Radioscopie de la torture policière en Tunisie

Placée sous le thème  « La torture par la police en Tunisie », l’Association TUNESS (Tunisian Network for a Successful Society www.tuness.org) a organisé, au sein de l’Université de Columbia, NY,  courant décembre 2012, une table ronde pour exposer et décrire des cas de torture et de violations des droits de l’Homme qui sévissent encore en Tunisie  avant de  proposer des solutions concrètes sous forme de recommandations..

Sentiment d’impunité

Prenant la parole, Mme Tamara Alrifai, directrice de la Communication du Moyen-Orient et de L’Afrique du Nord de la Division Human Rights Watch, a indiqué que la violence policière et l’usage excessif de la force en Tunisie sont dus à plusieurs facteurs, notamment la mentalité locale, le sentiment d’impunité et l’acceptation généralisée de la violence.

 » De véritables efforts pour réformer le système policier en Tunisie devraient être mis en œuvre dans le cadre d’une approche holistique qui tiendrait compte de la réforme de l’actuel cadre juridique tunisien, inadéquat pour réglementer les actions de la police dans la société, de la présentation des actes de torture en infraction pénale afin de traduire leurs auteurs, quelle que soit leur position hiérarchique, devant les tribunaux civils « , a-t-elle affirmé.
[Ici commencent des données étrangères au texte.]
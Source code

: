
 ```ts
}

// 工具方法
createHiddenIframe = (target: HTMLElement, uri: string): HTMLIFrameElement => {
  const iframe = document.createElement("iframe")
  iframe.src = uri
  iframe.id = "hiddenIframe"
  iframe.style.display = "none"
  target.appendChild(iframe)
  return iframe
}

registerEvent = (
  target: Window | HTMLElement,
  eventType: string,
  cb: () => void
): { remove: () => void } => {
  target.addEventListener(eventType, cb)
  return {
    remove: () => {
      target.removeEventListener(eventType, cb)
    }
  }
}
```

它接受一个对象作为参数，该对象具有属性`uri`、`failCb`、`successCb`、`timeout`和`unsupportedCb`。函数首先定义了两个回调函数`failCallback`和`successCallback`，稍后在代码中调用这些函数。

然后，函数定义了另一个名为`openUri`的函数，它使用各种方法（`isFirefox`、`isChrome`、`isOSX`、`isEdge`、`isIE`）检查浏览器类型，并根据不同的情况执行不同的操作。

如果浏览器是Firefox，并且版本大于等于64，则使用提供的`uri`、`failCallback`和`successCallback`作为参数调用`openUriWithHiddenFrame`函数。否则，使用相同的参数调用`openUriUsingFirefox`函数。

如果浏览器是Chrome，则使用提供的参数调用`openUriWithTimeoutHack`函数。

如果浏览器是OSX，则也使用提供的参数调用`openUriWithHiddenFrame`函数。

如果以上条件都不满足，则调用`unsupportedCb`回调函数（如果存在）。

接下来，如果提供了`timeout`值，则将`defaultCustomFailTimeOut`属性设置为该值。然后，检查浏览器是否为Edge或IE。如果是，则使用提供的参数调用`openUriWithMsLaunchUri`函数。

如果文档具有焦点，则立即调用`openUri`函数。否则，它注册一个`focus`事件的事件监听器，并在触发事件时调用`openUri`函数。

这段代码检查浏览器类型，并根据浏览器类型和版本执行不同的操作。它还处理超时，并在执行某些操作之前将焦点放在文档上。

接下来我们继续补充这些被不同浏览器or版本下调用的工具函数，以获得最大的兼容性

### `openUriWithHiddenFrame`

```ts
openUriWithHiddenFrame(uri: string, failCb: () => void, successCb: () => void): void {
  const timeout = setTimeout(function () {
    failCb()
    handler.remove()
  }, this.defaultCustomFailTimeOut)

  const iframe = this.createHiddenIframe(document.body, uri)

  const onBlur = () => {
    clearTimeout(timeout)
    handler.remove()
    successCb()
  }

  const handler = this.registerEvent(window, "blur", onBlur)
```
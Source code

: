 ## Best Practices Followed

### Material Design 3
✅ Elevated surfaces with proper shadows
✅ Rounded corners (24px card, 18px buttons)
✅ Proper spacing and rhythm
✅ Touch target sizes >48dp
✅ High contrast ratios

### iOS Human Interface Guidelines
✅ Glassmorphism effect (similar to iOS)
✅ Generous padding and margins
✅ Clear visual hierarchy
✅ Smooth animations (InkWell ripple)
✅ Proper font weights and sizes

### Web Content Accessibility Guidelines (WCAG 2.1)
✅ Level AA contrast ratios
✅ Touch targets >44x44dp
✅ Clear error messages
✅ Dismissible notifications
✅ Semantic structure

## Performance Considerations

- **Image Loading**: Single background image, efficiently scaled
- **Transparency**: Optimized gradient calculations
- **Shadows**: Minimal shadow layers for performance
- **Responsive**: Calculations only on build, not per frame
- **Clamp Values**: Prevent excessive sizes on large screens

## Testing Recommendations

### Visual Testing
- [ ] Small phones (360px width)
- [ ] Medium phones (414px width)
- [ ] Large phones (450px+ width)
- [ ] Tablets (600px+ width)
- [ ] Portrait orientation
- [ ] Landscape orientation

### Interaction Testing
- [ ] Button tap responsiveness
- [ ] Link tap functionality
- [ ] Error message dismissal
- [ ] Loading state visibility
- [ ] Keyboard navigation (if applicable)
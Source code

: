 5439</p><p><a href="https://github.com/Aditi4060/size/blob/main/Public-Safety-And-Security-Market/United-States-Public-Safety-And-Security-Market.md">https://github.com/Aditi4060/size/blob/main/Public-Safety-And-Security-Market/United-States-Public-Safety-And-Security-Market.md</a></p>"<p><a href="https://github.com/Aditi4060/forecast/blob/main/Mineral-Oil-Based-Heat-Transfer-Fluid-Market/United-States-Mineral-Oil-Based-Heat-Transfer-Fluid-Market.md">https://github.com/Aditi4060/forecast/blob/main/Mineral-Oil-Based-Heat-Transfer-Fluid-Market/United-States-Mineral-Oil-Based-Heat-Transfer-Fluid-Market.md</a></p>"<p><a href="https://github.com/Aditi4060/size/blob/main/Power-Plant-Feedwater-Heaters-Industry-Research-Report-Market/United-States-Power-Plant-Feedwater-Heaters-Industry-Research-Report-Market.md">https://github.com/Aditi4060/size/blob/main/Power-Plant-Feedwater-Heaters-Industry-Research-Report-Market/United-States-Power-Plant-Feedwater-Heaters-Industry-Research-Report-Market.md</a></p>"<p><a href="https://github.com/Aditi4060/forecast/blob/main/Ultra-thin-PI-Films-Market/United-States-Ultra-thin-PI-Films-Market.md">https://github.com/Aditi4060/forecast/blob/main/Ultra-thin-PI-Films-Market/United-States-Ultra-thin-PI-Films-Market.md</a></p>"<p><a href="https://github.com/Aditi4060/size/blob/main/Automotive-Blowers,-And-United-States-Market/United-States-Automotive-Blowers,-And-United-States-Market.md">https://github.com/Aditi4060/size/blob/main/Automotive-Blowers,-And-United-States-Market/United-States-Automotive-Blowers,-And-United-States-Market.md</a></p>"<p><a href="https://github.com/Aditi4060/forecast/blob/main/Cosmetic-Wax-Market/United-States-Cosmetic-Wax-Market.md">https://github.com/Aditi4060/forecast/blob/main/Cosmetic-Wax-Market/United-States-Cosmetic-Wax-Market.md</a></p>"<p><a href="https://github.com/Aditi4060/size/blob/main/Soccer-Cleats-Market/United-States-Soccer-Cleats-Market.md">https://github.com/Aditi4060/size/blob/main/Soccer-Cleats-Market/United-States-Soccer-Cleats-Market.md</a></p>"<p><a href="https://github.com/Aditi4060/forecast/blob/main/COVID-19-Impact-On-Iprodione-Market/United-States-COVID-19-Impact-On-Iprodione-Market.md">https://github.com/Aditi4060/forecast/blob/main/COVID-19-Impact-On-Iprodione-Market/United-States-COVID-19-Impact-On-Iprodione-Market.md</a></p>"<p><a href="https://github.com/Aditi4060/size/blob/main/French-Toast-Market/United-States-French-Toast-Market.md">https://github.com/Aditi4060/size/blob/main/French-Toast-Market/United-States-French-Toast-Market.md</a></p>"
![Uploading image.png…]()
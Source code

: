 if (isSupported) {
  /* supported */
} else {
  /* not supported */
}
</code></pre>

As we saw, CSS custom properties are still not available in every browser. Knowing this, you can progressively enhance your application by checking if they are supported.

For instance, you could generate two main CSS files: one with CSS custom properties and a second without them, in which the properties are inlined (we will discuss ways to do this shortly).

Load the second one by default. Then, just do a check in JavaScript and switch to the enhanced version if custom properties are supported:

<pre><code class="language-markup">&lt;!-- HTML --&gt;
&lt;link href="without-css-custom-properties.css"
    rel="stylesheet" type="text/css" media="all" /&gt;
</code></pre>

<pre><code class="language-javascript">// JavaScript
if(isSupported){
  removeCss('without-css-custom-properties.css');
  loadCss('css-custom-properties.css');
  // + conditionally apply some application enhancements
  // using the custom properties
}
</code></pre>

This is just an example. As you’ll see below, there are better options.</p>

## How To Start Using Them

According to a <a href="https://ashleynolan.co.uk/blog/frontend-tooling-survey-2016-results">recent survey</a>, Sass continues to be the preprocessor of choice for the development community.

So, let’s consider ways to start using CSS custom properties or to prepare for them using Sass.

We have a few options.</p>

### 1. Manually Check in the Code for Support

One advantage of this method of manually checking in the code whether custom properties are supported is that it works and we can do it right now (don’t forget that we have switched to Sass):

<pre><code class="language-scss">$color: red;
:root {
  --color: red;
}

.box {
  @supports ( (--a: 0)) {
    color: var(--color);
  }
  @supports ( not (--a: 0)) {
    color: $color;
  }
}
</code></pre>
Problème culturel et générationnel

D’autre part, M. Bassem Bouguerra, militant des droits de l’Homme, a souligné qu’environ 81% des victimes de la police ont avoué qu’ils n’ont pas signalé leur cas, soit par crainte, soit par méfiance à l’égard du système juridique ou tout simplement par ignorance quant a la procédure à suivre. La violence exercée par la police pour intimider ou faire pression afin d’obtenir d’une personne des renseignements ou des aveux, semble être largement acceptée par la société.  » La violence se révèle être un problème culturel et générationnel qui, en plus, est légitimée par le  cadre juridique qui tolère l’utilisation de la brutalité comme l’un des piliers du système de sécurité « , a-t-il ajouté.

Le rôle des ONG

Enfin, M. Sami Ben Gharbiablogueur, écrivain, défenseur de la liberté d’expression et co-fondateur de Nawaat et Tunileaks, a souligné le rôle de sensibilisation sur les actes de violence et de violations des droits de l’Homme qu’ont joué les ONG, sous l’ère Ben Ali mais aussi après la révolution. Le réseau de media-activistes s’est considérablement développé en particulier parmi les jeunes au lendemain de la révolution en Tunisie. Leurs rôles consistent principalement à dénoncer les crimes (par exemple: le meurtre, la corruption, le népotisme, etc.) et les disparitions de documents secrets.

Les ONG  mènent surtout des campagnes d’information dans les médias sociaux, afin de sensibiliser le public et se positionnent souvent en plaidoyer pour aider et accompagner les victimes de ce genre d’abus.

M. Ben Gharbia met en garde contre un certain chevauchement du pouvoir exécutif avec le pouvoir judiciaire  » car cela laisse la porte ouverte aux actes de violence et de torture qui pourraient  se produire sans être repérés ni être convenablement condamnés. De nombreux cas concrets de brutalités policières à travers le pays ont été mis en évidence à la fois sous l’actuel gouvernement ainsi que sous les gouvernements transitoires précédents « , a-t-il affirmé.